▸ **Task requirements**:
Down to the last line, reproduce the data that follows, but skip the pictures.

▸ **Study material**:
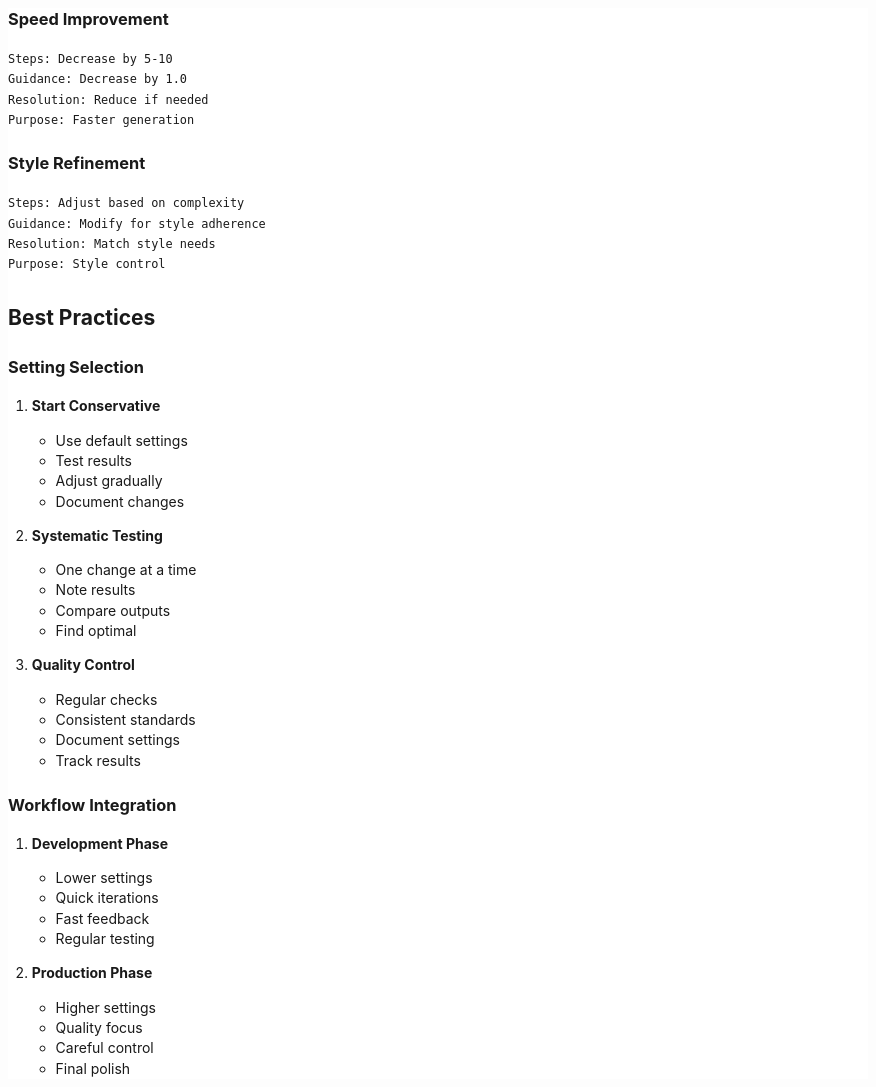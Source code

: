 ### Speed Improvement
```
Steps: Decrease by 5-10
Guidance: Decrease by 1.0
Resolution: Reduce if needed
Purpose: Faster generation
```

### Style Refinement
```
Steps: Adjust based on complexity
Guidance: Modify for style adherence
Resolution: Match style needs
Purpose: Style control
```

## Best Practices

### Setting Selection

1. **Start Conservative**
   - Use default settings
   - Test results
   - Adjust gradually
   - Document changes

2. **Systematic Testing**
   - One change at a time
   - Note results
   - Compare outputs
   - Find optimal

3. **Quality Control**
   - Regular checks
   - Consistent standards
   - Document settings
   - Track results

### Workflow Integration

1. **Development Phase**
   - Lower settings
   - Quick iterations
   - Fast feedback
   - Regular testing

2. **Production Phase**
   - Higher settings
   - Quality focus
   - Careful control
   - Final polish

▸ **Solution to this problem**:
Source code

: ### Speed Improvement
```
Steps: Decrease by 5-10
Guidance: Decrease by 1.0
Resolution: Reduce if needed
Purpose: Faster generation
```

### Style Refinement
```
Steps: Adjust based on complexity
Guidance: Modify for style adherence
Resolution: Match style needs
Purpose: Style control
```

## Best Practices

### Setting Selection

1. **Start Conservative**
   - Use default settings
   - Test results
   - Adjust gradually
   - Document changes

2. **Systematic Testing**
   - One change at a time
   - Note results
   - Compare outputs
   - Find optimal

3. **Quality Control**
   - Regular checks
   - Consistent standards
   - Document settings
   - Track results

### Workflow Integration

1. **Development Phase**
   - Lower settings
   - Quick iterations
   - Fast feedback
   - Regular testing

2. **Production Phase**
   - Higher settings
   - Quality focus
   - Careful control
   - Final polish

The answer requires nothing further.